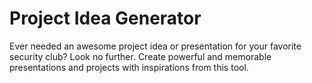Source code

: # Project Idea Generator
Ever needed an awesome project idea or presentation for your favorite security club? Look no further. Create powerful and memorable presentations and projects with inspirations from this tool.
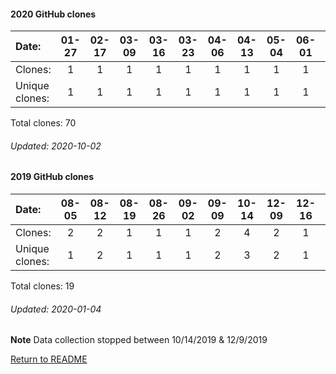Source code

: #### 2020 GitHub clones
Date:  |       01-27   |       02-17   |       03-09   |       03-16   |       03-23   |       04-06   |       04-13   |       05-04  |  06-01  |  07-13  |  07-20  |  07-27  |  08-10  |  08-24  |  08-31  |  09-07  |  09-21
|:---  |:---:  |:---:  |:---:  |:---:  |:---:  |:---:  |:---:  |:---:  |:---:  |:---:  |:---:  |:---:  |:---:  |:---:  |:---:  |:---:  |:---:
Clones: |       1       |       1       |       1       |       1       |       1       |       1       |       1       |       1      |  1      |  5      |  1      |  2      |  9      |  40     |  1      |  2      |  1
Unique            clones:  |       1       |       1       |       1       |       1       |       1       |       1       |       1       |      1  |      1  |      4  |      1  |      1  |      9  |      2  |      1  |      2  |      1

Total clones: 70
###### Updated: 2020-10-02

#### 2019 GitHub clones
Date:    |        08-05   |       08-12   |       08-19   |       08-26   |       09-02   |  09-09  |  10-14  |  12-09  |  12-16  |  12-23 | 12-30 
|:---    |:---:   |:---:  |:---:  |:---:  |:---:  |:---:  |:---:  |:---:  |:---:  |:---: |:---:
Clones:  |        2       |       2       |       1       |       1       |       1       |  2      |  4      |  2      |  1      |  1 | 2
Unique   clones:  |       1       |       2       |       1       |       1       |       1  |      2  |      3  |      2  |      1  |      1 | 2 

Total clones: 19
###### Updated: 2020-01-04
**Note**  Data collection stopped between 10/14/2019 & 12/9/2019

[Return to README](https://github.com/BradleyA/pi-display/blob/master/README.md#pi-display)
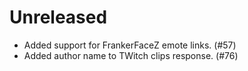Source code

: # Unreleased

- Added support for FrankerFaceZ emote links. (#57)
- Added author name to TWitch clips response. (#76)
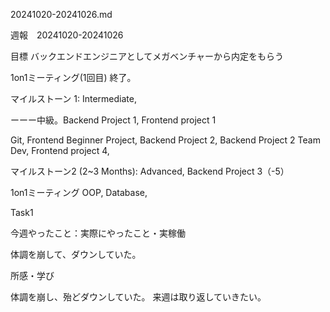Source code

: 
20241020-20241026.md

週報　20241020-20241026

目標 バックエンドエンジニアとしてメガベンチャーから内定をもらう

1on1ミーティング(1回目) 終了。

マイルストーン 1: Intermediate, 


ーーー中級。Backend Project 1, Frontend project 1

 Git, Frontend Beginner Project, Backend Project 2,
 Backend Project 2 Team Dev, Frontend project 4,

マイルストーン2 (2~3 Months): Advanced, Backend Project 3（-5）

1on1ミーティング
OOP, Database,


Task1

今週やったこと：実際にやったこと・実稼働

体調を崩して、ダウンしていた。

所感・学び

体調を崩し、殆どダウンしていた。
来週は取り返していきたい。
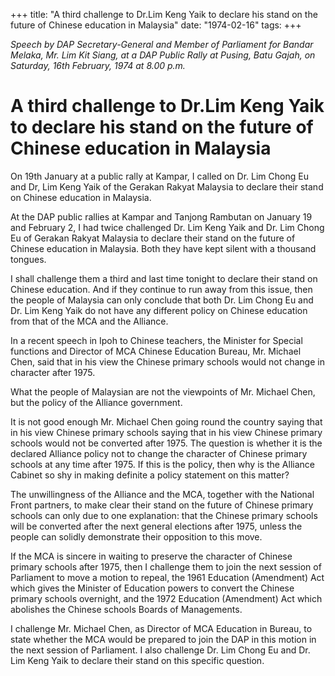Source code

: +++ 
title: "A third challenge to Dr.Lim Keng Yaik to declare his stand on the future of Chinese education in Malaysia"
date: "1974-02-16"
tags:
+++

_Speech by DAP Secretary-General and Member of Parliament for Bandar Melaka, Mr. Lim Kit Siang, at a DAP Public Rally at Pusing, Batu Gajah, on Saturday, 16th February, 1974 at 8.00 p.m._

# A third challenge to Dr.Lim Keng Yaik to declare his stand on the future of Chinese education in Malaysia  

On 19th January at a public rally at Kampar, I called on Dr. Lim Chong Eu and Dr, Lim Keng Yaik of the Gerakan Rakyat Malaysia to declare their stand on Chinese education in Malaysia.

At the DAP public rallies at Kampar and Tanjong Rambutan on January 19 and February 2, I had twice challenged Dr. Lim Keng Yaik and Dr. Lim Chong Eu of Gerakan Rakyat Malaysia to declare their stand on the future of Chinese education in Malaysia. Both they have kept silent with a thousand tongues.</u>

I shall challenge them a third and last time tonight to declare their stand on Chinese education. And if they continue to run away from this issue, then the people of Malaysia can only conclude that both Dr. Lim Chong Eu and Dr. Lim Keng Yaik do not have any different policy on Chinese education from that of the MCA and the Alliance.

In a recent speech in Ipoh to Chinese teachers, the Minister for Special functions and Director of MCA Chinese Education Bureau, Mr. Michael Chen, said that in his view the Chinese primary schools would not change in character after 1975.

What the people of Malaysian are not the viewpoints of Mr. Michael Chen, but the policy of the Alliance government. 

It is not good enough Mr. Michael Chen going round the country saying that in his view Chinese primary schools saying that in his view Chinese primary schools would not be converted after 1975. The question is whether it is the declared Alliance policy not to change the character of Chinese primary schools at any time after 1975. If this is the policy, then why is the Alliance Cabinet so shy in making definite a policy statement on this matter?

The unwillingness of the Alliance and the MCA, together with the National Front partners, to make clear their stand on the future of Chinese primary schools can only due to one explanation: that the Chinese primary schools will be converted after the next general elections after 1975, unless the people can solidly demonstrate their opposition to this move.

If the MCA is sincere in waiting to preserve the character of Chinese primary schools after 1975, then I challenge them to join the next session of Parliament to move a motion to repeal, the 1961 Education (Amendment) Act which gives the Minister of Education powers to convert the Chinese primary schools overnight, and the 1972 Education (Amendment) Act which abolishes the Chinese schools Boards of Managements.

I challenge Mr. Michael Chen, as Director of MCA Education in Bureau, to state whether the MCA would be prepared to join the DAP in this motion in the next session of Parliament. I also challenge Dr. Lim Chong Eu and Dr. Lim Keng Yaik to declare their stand on this specific question.   
 
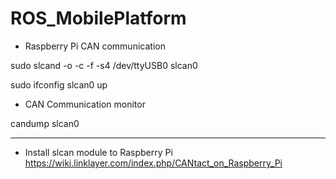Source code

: # ROS_MobilePlatform

- Raspberry Pi CAN communication

sudo slcand -o -c -f -s4 /dev/ttyUSB0 slcan0

sudo ifconfig slcan0 up

- CAN Communication monitor

candump slcan0


---------------------------------------------------------------------
- Install slcan module to Raspberry Pi
https://wiki.linklayer.com/index.php/CANtact_on_Raspberry_Pi
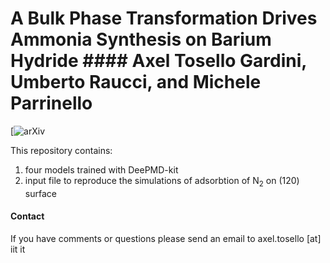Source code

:# A Bulk Phase Transformation Drives Ammonia Synthesis on Barium Hydride                                                #### Axel Tosello Gardini, Umberto Raucci, and Michele Parrinello

[![arXiv](https://chemrxiv.org/engage/chemrxiv/article-details/667d85e15101a2ffa8b8ca77)

This repository contains:
1. four models trained with DeePMD-kit
2. input file to reproduce the simulations of adsorbtion of N<sub>2</sub> on (120) surface

#### Contact
If you have comments or questions please send an email to axel.tosello [at] iit it
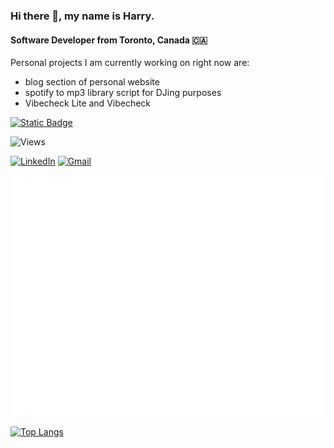 ### Hi there 👋, my name is Harry.

#### Software Developer from Toronto, Canada 🇨🇦

Personal projects I am currently working on right now are:

- blog section of personal website
- spotify to mp3 library script for DJing purposes
- Vibecheck Lite and Vibecheck

[![Static Badge](https://img.shields.io/badge/Personal_Website:-harryliu.design-blue)](https://harryliu.design/)

![Views](https://komarev.com/ghpvc/?username=iamharryliu)

[![LinkedIn](https://img.shields.io/badge/linkedin-%230077B5.svg?style=for-the-badge&logo=linkedin&logoColor=white)](https://www.linkedin.com/in/iamharryliu/)
[![Gmail](https://img.shields.io/badge/Gmail-D14836?style=for-the-badge&logo=gmail&logoColor=white)](mailto:harryliu1995@gmail.com)

<!-- [![GitHub Streak](https://streak-stats.demolab.com/?user=iamharryliu&theme=dark)](https://git.io/streak-stats) -->

![Metrics](/github-metrics.svg)

[![Top Langs](https://github-readme-stats.vercel.app/api/top-langs/?username=iamharryliu)](https://github.com/iamharryliu/github-readme-stats)
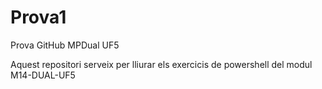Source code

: # Prova1
Prova GitHub MPDual UF5

Aquest repositori serveix per lliurar els exercicis de powershell del modul M14-DUAL-UF5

☆ ☆ ☆ ☆

◆ WHAT TO PRODUCE: Everything in the listing above must be retyped exactly, except for the pictures.

◆ EXPECTED ANSWER:
Source code

: # Project Idea Generator
Ever needed an awesome project idea or presentation for your favorite security club? Look no further. Create powerful and memorable presentations and projects with inspirations from this tool.
Source code

: #### 2020 GitHub clones
Date:  |       01-27   |       02-17   |       03-09   |       03-16   |       03-23   |       04-06   |       04-13   |       05-04  |  06-01  |  07-13  |  07-20  |  07-27  |  08-10  |  08-24  |  08-31  |  09-07  |  09-21
|:---  |:---:  |:---:  |:---:  |:---:  |:---:  |:---:  |:---:  |:---:  |:---:  |:---:  |:---:  |:---:  |:---:  |:---:  |:---:  |:---:  |:---:
Clones: |       1       |       1       |       1       |       1       |       1       |       1       |       1       |       1      |  1      |  5      |  1      |  2      |  9      |  40     |  1      |  2      |  1
Unique            clones:  |       1       |       1       |       1       |       1       |       1       |       1       |       1       |      1  |      1  |      4  |      1  |      1  |      9  |      2  |      1  |      2  |      1

Total clones: 70
###### Updated: 2020-10-02

#### 2019 GitHub clones
Date:    |        08-05   |       08-12   |       08-19   |       08-26   |       09-02   |  09-09  |  10-14  |  12-09  |  12-16  |  12-23 | 12-30 
|:---    |:---:   |:---:  |:---:  |:---:  |:---:  |:---:  |:---:  |:---:  |:---:  |:---: |:---:
Clones:  |        2       |       2       |       1       |       1       |       1       |  2      |  4      |  2      |  1      |  1 | 2
Unique   clones:  |       1       |       2       |       1       |       1       |       1  |      2  |      3  |      2  |      1  |      1 | 2 

Total clones: 19
###### Updated: 2020-01-04
**Note**  Data collection stopped between 10/14/2019 & 12/9/2019

[Return to README](https://github.com/BradleyA/pi-display/blob/master/README.md#pi-display)
Source code

: # Unreleased

- Added support for FrankerFaceZ emote links. (#57)
- Added author name to TWitch clips response. (#76)
Source code

: 
20241020-20241026.md

週報　20241020-20241026

目標 バックエンドエンジニアとしてメガベンチャーから内定をもらう

1on1ミーティング(1回目) 終了。

マイルストーン 1: Intermediate, 


ーーー中級。Backend Project 1, Frontend project 1

 Git, Frontend Beginner Project, Backend Project 2,
 Backend Project 2 Team Dev, Frontend project 4,

マイルストーン2 (2~3 Months): Advanced, Backend Project 3（-5）

1on1ミーティング
OOP, Database,


Task1

今週やったこと：実際にやったこと・実稼働

体調を崩して、ダウンしていた。

所感・学び

体調を崩し、殆どダウンしていた。
来週は取り返していきたい。
Source code

: +++ 
title: "A third challenge to Dr.Lim Keng Yaik to declare his stand on the future of Chinese education in Malaysia"
date: "1974-02-16"
tags:
+++

_Speech by DAP Secretary-General and Member of Parliament for Bandar Melaka, Mr. Lim Kit Siang, at a DAP Public Rally at Pusing, Batu Gajah, on Saturday, 16th February, 1974 at 8.00 p.m._

# A third challenge to Dr.Lim Keng Yaik to declare his stand on the future of Chinese education in Malaysia  

On 19th January at a public rally at Kampar, I called on Dr. Lim Chong Eu and Dr, Lim Keng Yaik of the Gerakan Rakyat Malaysia to declare their stand on Chinese education in Malaysia.

At the DAP public rallies at Kampar and Tanjong Rambutan on January 19 and February 2, I had twice challenged Dr. Lim Keng Yaik and Dr. Lim Chong Eu of Gerakan Rakyat Malaysia to declare their stand on the future of Chinese education in Malaysia. Both they have kept silent with a thousand tongues.</u>

I shall challenge them a third and last time tonight to declare their stand on Chinese education. And if they continue to run away from this issue, then the people of Malaysia can only conclude that both Dr. Lim Chong Eu and Dr. Lim Keng Yaik do not have any different policy on Chinese education from that of the MCA and the Alliance.

In a recent speech in Ipoh to Chinese teachers, the Minister for Special functions and Director of MCA Chinese Education Bureau, Mr. Michael Chen, said that in his view the Chinese primary schools would not change in character after 1975.

What the people of Malaysian are not the viewpoints of Mr. Michael Chen, but the policy of the Alliance government. 

It is not good enough Mr. Michael Chen going round the country saying that in his view Chinese primary schools saying that in his view Chinese primary schools would not be converted after 1975. The question is whether it is the declared Alliance policy not to change the character of Chinese primary schools at any time after 1975. If this is the policy, then why is the Alliance Cabinet so shy in making definite a policy statement on this matter?

The unwillingness of the Alliance and the MCA, together with the National Front partners, to make clear their stand on the future of Chinese primary schools can only due to one explanation: that the Chinese primary schools will be converted after the next general elections after 1975, unless the people can solidly demonstrate their opposition to this move.

If the MCA is sincere in waiting to preserve the character of Chinese primary schools after 1975, then I challenge them to join the next session of Parliament to move a motion to repeal, the 1961 Education (Amendment) Act which gives the Minister of Education powers to convert the Chinese primary schools overnight, and the 1972 Education (Amendment) Act which abolishes the Chinese schools Boards of Managements.

I challenge Mr. Michael Chen, as Director of MCA Education in Bureau, to state whether the MCA would be prepared to join the DAP in this motion in the next session of Parliament. I also challenge Dr. Lim Chong Eu and Dr. Lim Keng Yaik to declare their stand on this specific question.   
 
Source code

: # ROS_MobilePlatform

- Raspberry Pi CAN communication

sudo slcand -o -c -f -s4 /dev/ttyUSB0 slcan0

sudo ifconfig slcan0 up

- CAN Communication monitor

candump slcan0


---------------------------------------------------------------------
- Install slcan module to Raspberry Pi
https://wiki.linklayer.com/index.php/CANtact_on_Raspberry_Pi
Source code

:# A Bulk Phase Transformation Drives Ammonia Synthesis on Barium Hydride                                                #### Axel Tosello Gardini, Umberto Raucci, and Michele Parrinello

[![arXiv](https://chemrxiv.org/engage/chemrxiv/article-details/667d85e15101a2ffa8b8ca77)

This repository contains:
1. four models trained with DeePMD-kit
2. input file to reproduce the simulations of adsorbtion of N<sub>2</sub> on (120) surface

#### Contact
If you have comments or questions please send an email to axel.tosello [at] iit it
 ### Hi there 👋, my name is Harry.

#### Software Developer from Toronto, Canada 🇨🇦

Personal projects I am currently working on right now are:

- blog section of personal website
- spotify to mp3 library script for DJing purposes
- Vibecheck Lite and Vibecheck

[![Static Badge](https://img.shields.io/badge/Personal_Website:-harryliu.design-blue)](https://harryliu.design/)

![Views](https://komarev.com/ghpvc/?username=iamharryliu)

[![LinkedIn](https://img.shields.io/badge/linkedin-%230077B5.svg?style=for-the-badge&logo=linkedin&logoColor=white)](https://www.linkedin.com/in/iamharryliu/)
[![Gmail](https://img.shields.io/badge/Gmail-D14836?style=for-the-badge&logo=gmail&logoColor=white)](mailto:harryliu1995@gmail.com)

<!-- [![GitHub Streak](https://streak-stats.demolab.com/?user=iamharryliu&theme=dark)](https://git.io/streak-stats) -->

![Metrics](/github-metrics.svg)

[![Top Langs](https://github-readme-stats.vercel.app/api/top-langs/?username=iamharryliu)](https://github.com/iamharryliu/github-readme-stats)
Source code

: # Prova1
Prova GitHub MPDual UF5

Aquest repositori serveix per lliurar els exercicis de powershell del modul M14-DUAL-UF5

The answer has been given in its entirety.